# [Task to complete]
From the material below, copy each line that holds the word "import".

-------------------------

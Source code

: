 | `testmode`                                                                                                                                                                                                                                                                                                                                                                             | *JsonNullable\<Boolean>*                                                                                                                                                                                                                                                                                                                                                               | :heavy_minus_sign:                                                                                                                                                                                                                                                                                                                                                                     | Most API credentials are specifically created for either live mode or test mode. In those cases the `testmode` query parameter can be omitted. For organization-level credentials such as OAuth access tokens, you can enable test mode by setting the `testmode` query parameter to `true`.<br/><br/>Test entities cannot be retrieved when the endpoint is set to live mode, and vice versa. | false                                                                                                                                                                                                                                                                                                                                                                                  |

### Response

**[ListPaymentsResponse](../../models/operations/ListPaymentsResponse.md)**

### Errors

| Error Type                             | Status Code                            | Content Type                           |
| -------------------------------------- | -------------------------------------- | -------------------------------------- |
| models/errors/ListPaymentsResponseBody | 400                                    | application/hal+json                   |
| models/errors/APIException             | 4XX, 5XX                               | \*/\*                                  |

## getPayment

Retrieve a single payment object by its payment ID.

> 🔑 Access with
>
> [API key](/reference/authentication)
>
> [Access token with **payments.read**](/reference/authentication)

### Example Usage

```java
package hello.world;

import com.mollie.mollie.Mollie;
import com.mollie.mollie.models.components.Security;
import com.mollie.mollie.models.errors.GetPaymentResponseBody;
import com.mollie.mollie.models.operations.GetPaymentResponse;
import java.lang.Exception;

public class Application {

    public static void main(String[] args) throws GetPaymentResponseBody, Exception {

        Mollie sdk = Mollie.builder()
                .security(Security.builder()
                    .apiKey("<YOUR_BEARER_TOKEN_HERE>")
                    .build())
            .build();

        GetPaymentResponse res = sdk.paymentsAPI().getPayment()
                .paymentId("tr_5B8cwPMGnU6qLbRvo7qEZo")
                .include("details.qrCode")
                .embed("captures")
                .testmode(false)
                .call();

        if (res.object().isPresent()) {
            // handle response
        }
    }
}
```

-------------------------

# [Your solution]
import com.mollie.mollie.Mollie;
import com.mollie.mollie.models.components.Security;
import com.mollie.mollie.models.errors.GetPaymentResponseBody;
import com.mollie.mollie.models.operations.GetPaymentResponse;
import java.lang.Exception;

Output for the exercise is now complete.